Problem description: Please count the lines in the data below that mention the word "doit", then give only the total.
*** Listed entries Section Begins ***
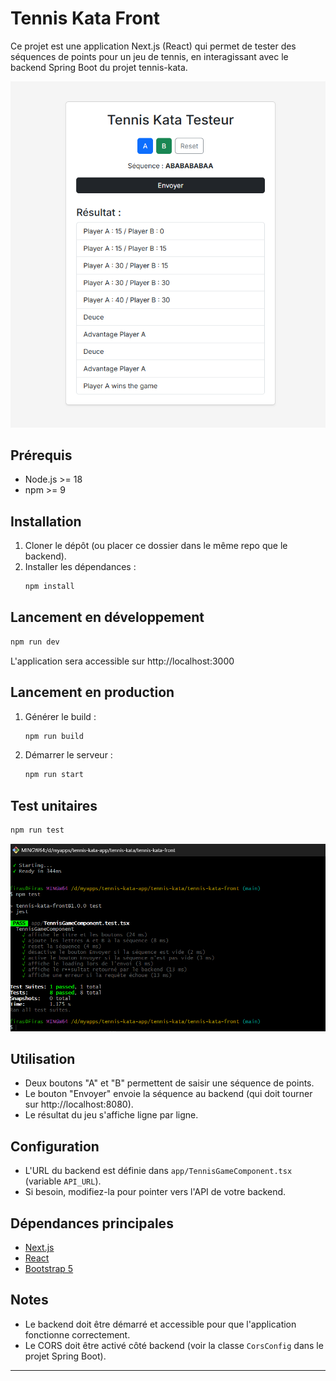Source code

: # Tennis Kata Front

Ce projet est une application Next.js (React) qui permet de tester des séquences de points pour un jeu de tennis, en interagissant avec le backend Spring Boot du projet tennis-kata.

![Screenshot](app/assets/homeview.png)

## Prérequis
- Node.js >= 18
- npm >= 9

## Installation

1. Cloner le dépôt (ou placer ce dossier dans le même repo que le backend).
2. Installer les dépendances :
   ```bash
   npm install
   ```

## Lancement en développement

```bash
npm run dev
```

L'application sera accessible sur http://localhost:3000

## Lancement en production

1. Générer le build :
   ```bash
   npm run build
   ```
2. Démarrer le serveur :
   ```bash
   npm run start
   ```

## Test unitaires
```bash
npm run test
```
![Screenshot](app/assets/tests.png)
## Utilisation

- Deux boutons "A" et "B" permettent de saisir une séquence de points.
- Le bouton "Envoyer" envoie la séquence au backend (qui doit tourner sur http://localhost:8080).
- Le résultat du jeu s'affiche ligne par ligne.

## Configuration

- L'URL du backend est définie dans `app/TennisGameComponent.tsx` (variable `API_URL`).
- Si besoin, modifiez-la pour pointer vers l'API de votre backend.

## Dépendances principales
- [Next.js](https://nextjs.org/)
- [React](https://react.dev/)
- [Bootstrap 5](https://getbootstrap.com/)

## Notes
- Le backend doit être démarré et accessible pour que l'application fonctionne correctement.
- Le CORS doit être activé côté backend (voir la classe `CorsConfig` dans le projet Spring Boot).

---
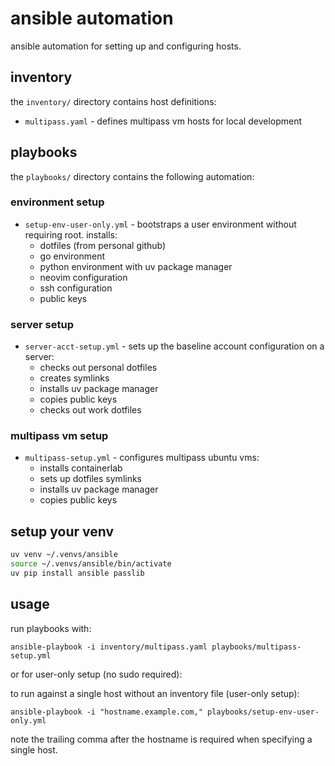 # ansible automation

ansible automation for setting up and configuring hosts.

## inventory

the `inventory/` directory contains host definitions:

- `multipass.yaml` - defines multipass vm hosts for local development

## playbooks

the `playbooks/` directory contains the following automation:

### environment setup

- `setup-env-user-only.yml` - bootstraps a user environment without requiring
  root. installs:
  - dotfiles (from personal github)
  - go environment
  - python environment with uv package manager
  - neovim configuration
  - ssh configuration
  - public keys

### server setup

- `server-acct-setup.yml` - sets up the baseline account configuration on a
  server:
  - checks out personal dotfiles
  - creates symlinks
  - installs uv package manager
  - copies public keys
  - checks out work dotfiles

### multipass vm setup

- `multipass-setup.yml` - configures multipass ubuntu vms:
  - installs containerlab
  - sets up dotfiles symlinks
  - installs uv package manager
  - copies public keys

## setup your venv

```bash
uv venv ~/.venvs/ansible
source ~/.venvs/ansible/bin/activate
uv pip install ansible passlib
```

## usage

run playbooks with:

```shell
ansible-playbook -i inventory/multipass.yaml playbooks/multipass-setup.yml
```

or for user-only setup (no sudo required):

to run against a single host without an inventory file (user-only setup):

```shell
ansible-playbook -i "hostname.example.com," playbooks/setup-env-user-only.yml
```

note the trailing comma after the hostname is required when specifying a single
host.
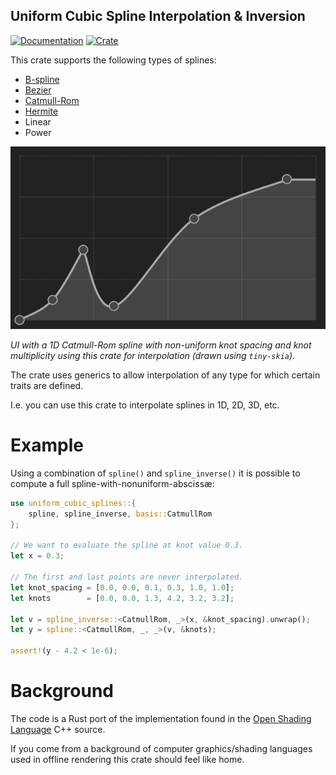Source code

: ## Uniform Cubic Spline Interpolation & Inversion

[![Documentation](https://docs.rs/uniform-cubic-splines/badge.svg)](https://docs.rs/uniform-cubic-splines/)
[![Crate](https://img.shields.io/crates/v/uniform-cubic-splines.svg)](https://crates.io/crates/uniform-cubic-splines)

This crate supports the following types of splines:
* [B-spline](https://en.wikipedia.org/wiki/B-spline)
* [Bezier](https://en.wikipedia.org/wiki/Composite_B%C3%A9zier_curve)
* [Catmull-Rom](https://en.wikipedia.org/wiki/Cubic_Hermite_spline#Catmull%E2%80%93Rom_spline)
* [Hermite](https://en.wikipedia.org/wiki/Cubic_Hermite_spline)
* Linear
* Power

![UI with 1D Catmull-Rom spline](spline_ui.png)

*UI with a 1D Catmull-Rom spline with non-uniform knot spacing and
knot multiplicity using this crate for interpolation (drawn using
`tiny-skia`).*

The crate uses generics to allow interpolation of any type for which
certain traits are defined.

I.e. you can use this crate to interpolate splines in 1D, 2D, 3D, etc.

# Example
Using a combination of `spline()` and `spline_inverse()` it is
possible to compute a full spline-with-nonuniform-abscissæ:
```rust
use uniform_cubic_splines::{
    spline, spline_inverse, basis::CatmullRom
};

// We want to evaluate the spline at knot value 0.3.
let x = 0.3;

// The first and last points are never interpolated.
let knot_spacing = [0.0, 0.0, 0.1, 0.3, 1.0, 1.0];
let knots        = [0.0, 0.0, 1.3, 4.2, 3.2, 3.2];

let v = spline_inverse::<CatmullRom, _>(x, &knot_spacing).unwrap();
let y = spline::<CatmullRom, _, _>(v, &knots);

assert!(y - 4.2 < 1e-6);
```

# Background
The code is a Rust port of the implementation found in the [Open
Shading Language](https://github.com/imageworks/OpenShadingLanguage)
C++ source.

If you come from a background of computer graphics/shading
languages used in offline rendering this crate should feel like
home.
*** Listed entries Section Ends ***
Answer for this exercise: 3